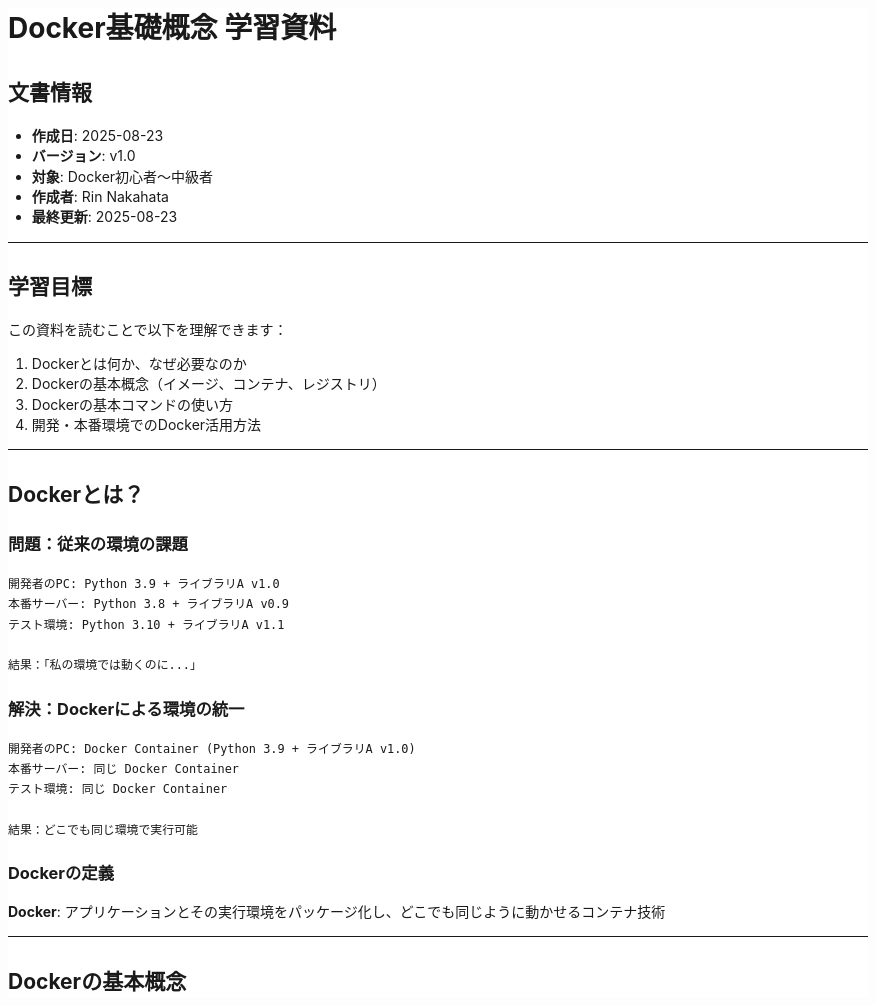 # Docker基礎概念 学習資料

##  文書情報

- **作成日**: 2025-08-23
- **バージョン**: v1.0
- **対象**: Docker初心者〜中級者
- **作成者**: Rin Nakahata
- **最終更新**: 2025-08-23

---

##  学習目標

この資料を読むことで以下を理解できます：
1. Dockerとは何か、なぜ必要なのか
2. Dockerの基本概念（イメージ、コンテナ、レジストリ）
3. Dockerの基本コマンドの使い方
4. 開発・本番環境でのDocker活用方法

---

##  Dockerとは？

### 問題：従来の環境の課題
```
開発者のPC: Python 3.9 + ライブラリA v1.0
本番サーバー: Python 3.8 + ライブラリA v0.9
テスト環境: Python 3.10 + ライブラリA v1.1

結果：「私の環境では動くのに...」
```

### 解決：Dockerによる環境の統一
```
開発者のPC: Docker Container (Python 3.9 + ライブラリA v1.0)
本番サーバー: 同じ Docker Container
テスト環境: 同じ Docker Container

結果：どこでも同じ環境で実行可能
```

### Dockerの定義
**Docker**: アプリケーションとその実行環境をパッケージ化し、どこでも同じように動かせるコンテナ技術

---

##  Dockerの基本概念
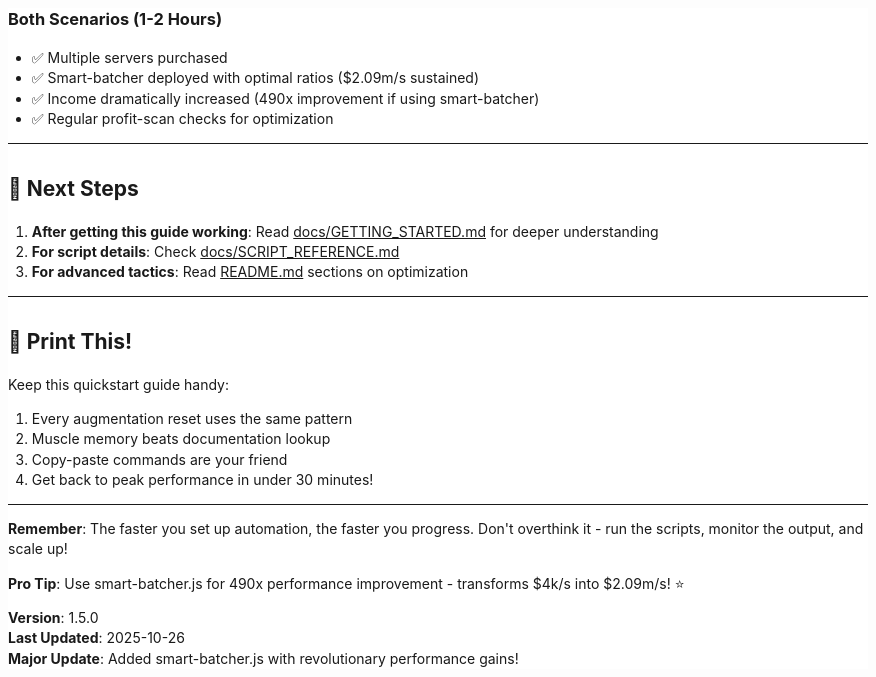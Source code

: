 ### Both Scenarios (1-2 Hours)
- ✅ Multiple servers purchased
- ✅ Smart-batcher deployed with optimal ratios ($2.09m/s sustained)
- ✅ Income dramatically increased (490x improvement if using smart-batcher)
- ✅ Regular profit-scan checks for optimization

---

## 🔗 Next Steps

1. **After getting this guide working**: Read [docs/GETTING_STARTED.md](docs/GETTING_STARTED.md) for deeper understanding
2. **For script details**: Check [docs/SCRIPT_REFERENCE.md](docs/SCRIPT_REFERENCE.md)
3. **For advanced tactics**: Read [README.md](README.md) sections on optimization

---

## 📱 Print This!

Keep this quickstart guide handy:
1. Every augmentation reset uses the same pattern
2. Muscle memory beats documentation lookup
3. Copy-paste commands are your friend
4. Get back to peak performance in under 30 minutes!

---

**Remember**: The faster you set up automation, the faster you progress. Don't overthink it - run the scripts, monitor the output, and scale up!

**Pro Tip**: Use smart-batcher.js for 490x performance improvement - transforms $4k/s into $2.09m/s! ⭐

**Version**: 1.5.0  
**Last Updated**: 2025-10-26  
**Major Update**: Added smart-batcher.js with revolutionary performance gains!


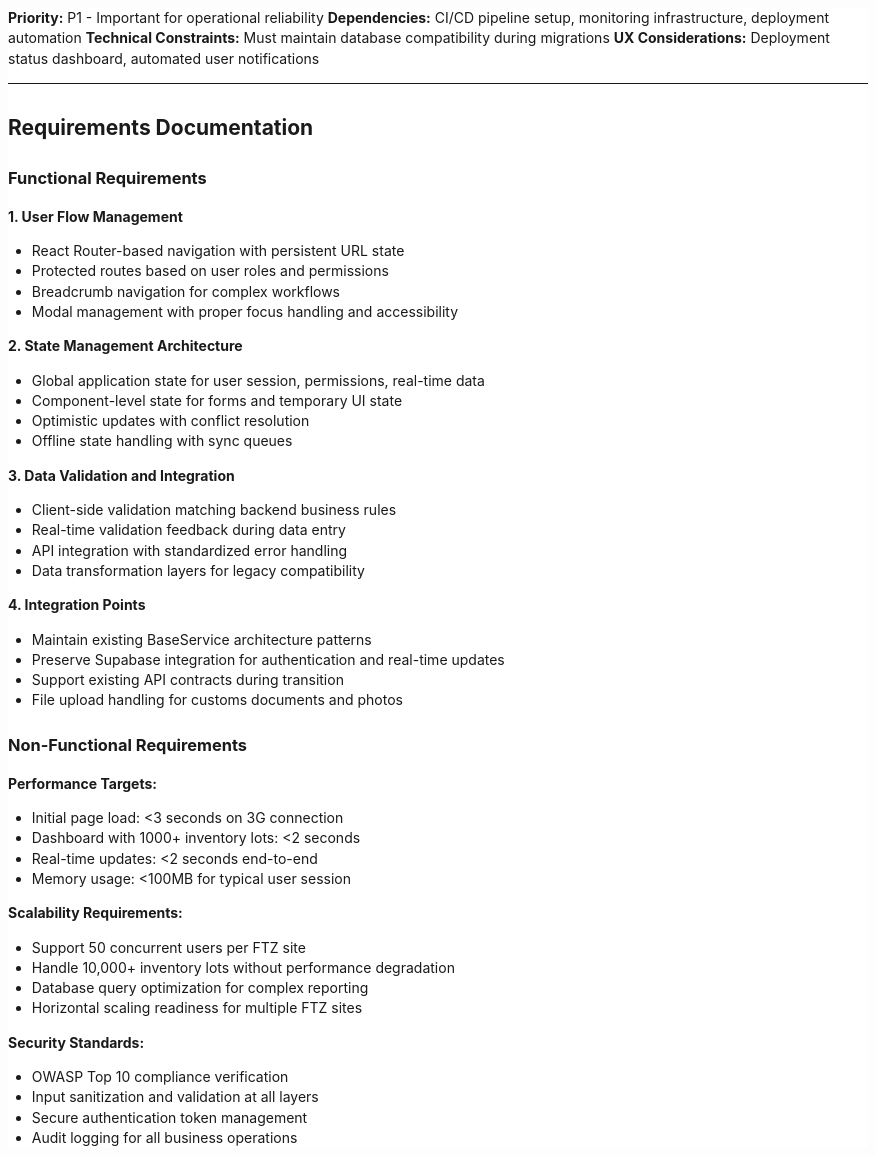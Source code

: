 **Priority:** P1 - Important for operational reliability
**Dependencies:** CI/CD pipeline setup, monitoring infrastructure, deployment automation
**Technical Constraints:** Must maintain database compatibility during migrations
**UX Considerations:** Deployment status dashboard, automated user notifications

---

## Requirements Documentation

### Functional Requirements

**1. User Flow Management**
- React Router-based navigation with persistent URL state
- Protected routes based on user roles and permissions
- Breadcrumb navigation for complex workflows
- Modal management with proper focus handling and accessibility

**2. State Management Architecture**
- Global application state for user session, permissions, real-time data
- Component-level state for forms and temporary UI state
- Optimistic updates with conflict resolution
- Offline state handling with sync queues

**3. Data Validation and Integration**
- Client-side validation matching backend business rules
- Real-time validation feedback during data entry
- API integration with standardized error handling
- Data transformation layers for legacy compatibility

**4. Integration Points**
- Maintain existing BaseService architecture patterns
- Preserve Supabase integration for authentication and real-time updates
- Support existing API contracts during transition
- File upload handling for customs documents and photos

### Non-Functional Requirements

**Performance Targets:**
- Initial page load: <3 seconds on 3G connection
- Dashboard with 1000+ inventory lots: <2 seconds
- Real-time updates: <2 seconds end-to-end
- Memory usage: <100MB for typical user session

**Scalability Requirements:**
- Support 50 concurrent users per FTZ site
- Handle 10,000+ inventory lots without performance degradation
- Database query optimization for complex reporting
- Horizontal scaling readiness for multiple FTZ sites

**Security Standards:**
- OWASP Top 10 compliance verification
- Input sanitization and validation at all layers
- Secure authentication token management
- Audit logging for all business operations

* Assigned task *
Your answer must be the lines above from the one containing "## Requirements Documentation" to the one containing "- Support 50 concurrent users per FTZ site", both included, restated word for word.

* Result below *
## Requirements Documentation

### Functional Requirements

**1. User Flow Management**
- React Router-based navigation with persistent URL state
- Protected routes based on user roles and permissions
- Breadcrumb navigation for complex workflows
- Modal management with proper focus handling and accessibility

**2. State Management Architecture**
- Global application state for user session, permissions, real-time data
- Component-level state for forms and temporary UI state
- Optimistic updates with conflict resolution
- Offline state handling with sync queues

**3. Data Validation and Integration**
- Client-side validation matching backend business rules
- Real-time validation feedback during data entry
- API integration with standardized error handling
- Data transformation layers for legacy compatibility

**4. Integration Points**
- Maintain existing BaseService architecture patterns
- Preserve Supabase integration for authentication and real-time updates
- Support existing API contracts during transition
- File upload handling for customs documents and photos

### Non-Functional Requirements

**Performance Targets:**
- Initial page load: <3 seconds on 3G connection
- Dashboard with 1000+ inventory lots: <2 seconds
- Real-time updates: <2 seconds end-to-end
- Memory usage: <100MB for typical user session

**Scalability Requirements:**
- Support 50 concurrent users per FTZ site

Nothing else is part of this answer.